◆ **Dataset excerpts**:
----

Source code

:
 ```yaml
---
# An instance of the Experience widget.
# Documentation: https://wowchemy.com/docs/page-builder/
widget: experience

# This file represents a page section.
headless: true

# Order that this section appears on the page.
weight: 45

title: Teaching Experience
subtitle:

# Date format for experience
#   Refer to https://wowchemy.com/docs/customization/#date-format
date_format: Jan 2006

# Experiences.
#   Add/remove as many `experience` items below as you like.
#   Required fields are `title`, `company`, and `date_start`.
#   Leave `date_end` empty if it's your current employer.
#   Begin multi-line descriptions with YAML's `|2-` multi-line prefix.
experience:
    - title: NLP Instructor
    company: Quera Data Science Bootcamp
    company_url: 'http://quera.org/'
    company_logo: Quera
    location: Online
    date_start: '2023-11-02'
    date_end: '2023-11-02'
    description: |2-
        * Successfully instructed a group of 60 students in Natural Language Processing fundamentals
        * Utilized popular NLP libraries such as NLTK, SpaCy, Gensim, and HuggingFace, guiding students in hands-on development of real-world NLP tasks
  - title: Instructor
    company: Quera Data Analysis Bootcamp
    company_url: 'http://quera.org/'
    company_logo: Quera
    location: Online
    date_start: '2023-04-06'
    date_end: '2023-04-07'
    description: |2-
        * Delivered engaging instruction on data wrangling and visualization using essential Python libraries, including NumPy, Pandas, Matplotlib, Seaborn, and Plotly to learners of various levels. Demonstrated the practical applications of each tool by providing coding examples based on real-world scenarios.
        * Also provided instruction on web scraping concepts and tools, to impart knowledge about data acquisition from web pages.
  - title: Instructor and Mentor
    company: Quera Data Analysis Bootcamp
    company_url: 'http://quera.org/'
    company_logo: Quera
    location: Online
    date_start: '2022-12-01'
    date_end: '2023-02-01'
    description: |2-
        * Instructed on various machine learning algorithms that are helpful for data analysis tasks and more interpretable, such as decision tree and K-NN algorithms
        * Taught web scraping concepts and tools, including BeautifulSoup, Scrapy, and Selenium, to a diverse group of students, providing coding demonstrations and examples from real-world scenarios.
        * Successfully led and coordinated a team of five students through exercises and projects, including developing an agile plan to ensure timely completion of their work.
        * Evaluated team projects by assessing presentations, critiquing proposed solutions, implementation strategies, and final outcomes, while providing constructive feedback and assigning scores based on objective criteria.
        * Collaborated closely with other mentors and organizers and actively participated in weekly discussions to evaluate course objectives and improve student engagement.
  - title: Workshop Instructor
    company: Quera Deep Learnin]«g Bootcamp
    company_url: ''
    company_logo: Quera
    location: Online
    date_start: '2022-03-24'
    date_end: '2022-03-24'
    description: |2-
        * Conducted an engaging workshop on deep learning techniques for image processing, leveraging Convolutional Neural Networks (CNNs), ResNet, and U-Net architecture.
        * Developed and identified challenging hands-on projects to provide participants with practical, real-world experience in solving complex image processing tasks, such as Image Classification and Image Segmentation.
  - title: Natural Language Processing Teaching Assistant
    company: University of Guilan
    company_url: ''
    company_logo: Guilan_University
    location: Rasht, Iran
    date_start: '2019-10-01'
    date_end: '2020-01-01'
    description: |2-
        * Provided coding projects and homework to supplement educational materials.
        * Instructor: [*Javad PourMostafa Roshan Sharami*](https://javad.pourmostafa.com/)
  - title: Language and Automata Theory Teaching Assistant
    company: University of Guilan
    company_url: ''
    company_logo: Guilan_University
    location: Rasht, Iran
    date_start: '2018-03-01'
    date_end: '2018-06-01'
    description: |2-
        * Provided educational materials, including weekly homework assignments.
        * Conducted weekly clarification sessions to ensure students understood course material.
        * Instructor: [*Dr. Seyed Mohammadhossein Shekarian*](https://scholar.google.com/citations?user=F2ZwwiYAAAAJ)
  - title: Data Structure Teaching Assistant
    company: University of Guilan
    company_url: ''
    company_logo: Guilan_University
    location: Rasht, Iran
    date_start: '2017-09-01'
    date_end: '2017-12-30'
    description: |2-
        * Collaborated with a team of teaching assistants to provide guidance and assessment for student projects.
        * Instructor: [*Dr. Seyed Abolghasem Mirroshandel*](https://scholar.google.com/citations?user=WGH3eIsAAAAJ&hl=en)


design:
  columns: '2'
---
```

----

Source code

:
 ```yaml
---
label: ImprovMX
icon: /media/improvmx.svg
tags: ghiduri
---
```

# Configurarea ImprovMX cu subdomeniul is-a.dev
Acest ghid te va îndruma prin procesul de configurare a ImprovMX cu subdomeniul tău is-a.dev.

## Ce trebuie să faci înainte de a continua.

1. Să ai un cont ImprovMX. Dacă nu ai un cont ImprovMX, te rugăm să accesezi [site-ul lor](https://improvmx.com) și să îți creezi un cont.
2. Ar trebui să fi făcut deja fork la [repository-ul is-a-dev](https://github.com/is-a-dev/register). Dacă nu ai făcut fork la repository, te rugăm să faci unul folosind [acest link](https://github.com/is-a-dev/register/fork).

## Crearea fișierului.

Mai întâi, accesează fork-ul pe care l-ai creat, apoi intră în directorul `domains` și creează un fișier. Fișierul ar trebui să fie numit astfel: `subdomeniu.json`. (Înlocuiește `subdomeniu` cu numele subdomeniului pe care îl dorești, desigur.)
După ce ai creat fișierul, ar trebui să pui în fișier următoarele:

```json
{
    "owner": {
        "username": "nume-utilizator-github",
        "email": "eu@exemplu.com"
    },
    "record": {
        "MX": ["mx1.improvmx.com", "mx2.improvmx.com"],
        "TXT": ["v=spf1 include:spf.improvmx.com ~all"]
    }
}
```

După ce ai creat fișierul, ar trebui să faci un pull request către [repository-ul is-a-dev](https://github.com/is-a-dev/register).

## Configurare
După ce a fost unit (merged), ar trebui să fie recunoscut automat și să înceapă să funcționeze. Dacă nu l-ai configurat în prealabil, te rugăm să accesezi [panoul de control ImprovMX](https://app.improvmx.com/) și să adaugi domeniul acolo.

----

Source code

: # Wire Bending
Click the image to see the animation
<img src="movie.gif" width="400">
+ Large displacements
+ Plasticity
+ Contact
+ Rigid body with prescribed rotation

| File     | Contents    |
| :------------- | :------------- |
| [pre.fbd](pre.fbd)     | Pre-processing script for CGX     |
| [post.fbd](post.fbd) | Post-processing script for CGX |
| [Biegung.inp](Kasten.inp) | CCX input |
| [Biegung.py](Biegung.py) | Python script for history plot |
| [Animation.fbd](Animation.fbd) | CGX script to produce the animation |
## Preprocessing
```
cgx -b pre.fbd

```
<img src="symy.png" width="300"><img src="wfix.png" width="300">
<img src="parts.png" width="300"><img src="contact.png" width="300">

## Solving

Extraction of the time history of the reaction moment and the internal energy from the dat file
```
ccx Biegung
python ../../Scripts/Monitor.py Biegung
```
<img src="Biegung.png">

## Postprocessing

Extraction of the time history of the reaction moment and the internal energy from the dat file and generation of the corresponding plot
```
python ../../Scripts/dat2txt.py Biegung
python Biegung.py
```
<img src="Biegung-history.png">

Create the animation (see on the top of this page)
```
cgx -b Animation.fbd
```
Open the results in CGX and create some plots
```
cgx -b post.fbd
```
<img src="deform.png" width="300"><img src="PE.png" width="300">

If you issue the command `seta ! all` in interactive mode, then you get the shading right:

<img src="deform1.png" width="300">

----

◆ **What you will do**: For every line in the data above that holds "repository", return the line itself.

◆ **Result of the exercise**:
2. Ar trebui să fi făcut deja fork la [repository-ul is-a-dev](https://github.com/is-a-dev/register). Dacă nu ai făcut fork la repository, te rugăm să faci unul folosind [acest link](https://github.com/is-a-dev/register/fork).
După ce ai creat fișierul, ar trebui să faci un pull request către [repository-ul is-a-dev](https://github.com/is-a-dev/register).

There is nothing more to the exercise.